This excerpt taken from the C 10-Q filed Aug 7, 2009.
4.14 Ongoing Commercial Relationships. The Sellers shall provide the Purchaser, by no later than May 31, 2009, with a list of all material ongoing commercial and other contractual relationships between one or more of the Sellers and their Affiliates (other than NCS and the Group Companies), on the one hand, and one or more of NCS and the Group Companies, on the other hand (the Related Party Relationships).

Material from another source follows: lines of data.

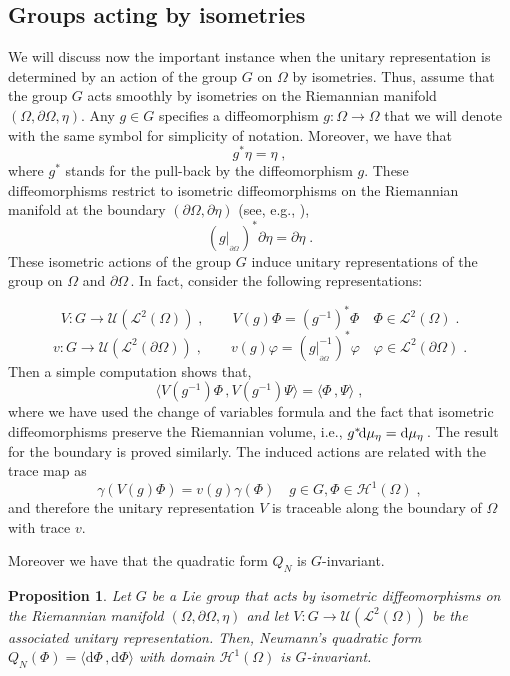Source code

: \documentclass[a4paper,12pt]{amsart}
\newcommand{\scalar}[2]{\langle#1\,,#2\rangle}
\renewcommand{\H}{\mathcal{H}}
\renewcommand{\L}{\mathcal{L}}
\renewcommand{\d}{\mathrm{d}}
\newcommand{\pO}{{\partial \Omega}}
\newcommand{\1}{\mathbb{I}}
\newtheorem{proposition}[theorem]{Proposition}
\numberwithin{equation}{section}
\numberwithin{theorem}{section}
\begin{document}
\subsection{Groups acting by isometries}

We will discuss now the important instance when the unitary representation is determined by an action of the group $G$ on $\Omega$ by isometries.
Thus, assume that the group $G$ acts smoothly by isometries on the Riemannian manifold $(\Omega,\pO,\eta)$. 
Any $g\in G$ specifies a diffeomorphism $g:\Omega\to\Omega$ that we will denote with the same symbol for simplicity of notation. 
Moreover, we have that $$g^*\eta=\eta\;,$$ where $g^*$ stands for the pull-back by the diffeomorphism $g$. 
These diffeomorphisms restrict to isometric diffeomorphisms on the Riemannian manifold at the boundary $(\pO,\partial\eta)$
(see, e.g., \cite[Lemma 8.2.4]{marsden01}), 
$$
(g|_{_{\pO}})^*\partial\eta=\partial\eta\;.
$$ 
These isometric actions of the group $G$ induce unitary representations of the group on $\Omega$ and $\pO$\,.
In fact, consider the following representations:

\begin{equation*}
V\colon G\to\mathcal{U}(\L^2(\Omega))\;, \qquad V(g)\Phi=(g^{-1})^*\Phi\quad \Phi\in\L^2(\Omega)\;.
\end{equation*}
\begin{equation*}
v\colon G\to\mathcal{U}(\L^2(\pO))\;, \qquad
v (g)\varphi=(g|_{_{\pO}}^{-1})^*\varphi\quad \varphi\in\L^2(\pO)\;.
\end{equation*}
Then a simple computation shows that,
$$
\scalar{V(g^{-1})\Phi}{V(g^{-1})\Psi} =\scalar{\Phi}{\Psi}\;,
$$
where we have used the change of variables formula and the fact that isometric diffeomorphisms preserve the Riemannian volume, 
i.e., $g^*\negthinspace\d\mu_\eta=\d\mu_{\eta}$\,. The result for the boundary is proved similarly. 
The induced actions are related with the trace map as
$$
\gamma(V(g)\Phi)=v (g)\gamma(\Phi)\quad g\in G, \Phi\in\H^1(\Omega)\;,
$$
and therefore the unitary representation $V$ is traceable along the boundary of $\Omega$ with trace $v$.

Moreover we have that the quadratic form $Q_N$ is $G$-invariant.

\begin{proposition}\label{prop:dphiinvariant}
Let $G$ be a Lie group that acts by isometric diffeomorphisms on the Riemannian manifold 
$(\Omega,\pO,\eta)$ and let $V:G\to \mathcal{U}(\L^2(\Omega))$ be the associated unitary representation. 
Then, Neumann's quadratic form $Q_N (\Phi) = \scalar{\d\Phi}{\d\Phi}$ with domain $\H^1(\Omega)$ is $G$-invariant.
\end{proposition}
\end{document}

In relation to each such Related Party Relationship, except as set forth on Schedule 4.14:
(a) if such Related Party Relationship is to be continued pursuant to the Transition Services Agreement and/or Master Services Agreement, such Ancillary Agreement shall govern;
(b) if such Related Party Relationship is pursuant to a contract that can be terminated within 90 days after Closing or is with a counterparty that is not wholly-owned, directly or indirectly, by Citigroup Inc., such Related Party Relationship shall (subject to the receipt of third party consents, if any are required) be continued in accordance with such contract unless the relevant parties agree otherwise; and
(c) in the case of any other Related Party Relationship, if the contract relating thereto is determined (whether before or after the Closing) to be on terms that are materially worse, in the aggregate, from those that would exist in an arms length relationship, then the party that is disadvantaged by such non-arms length terms may require the other party(ies) to the contract to amend the terms thereof to be consistent with those that would exist in an arms length relationship and, if the counterparty/ies refuses within 30 days to agree to such amendment, the disadvantaged party may terminate such agreement without penalty or liability for such termination.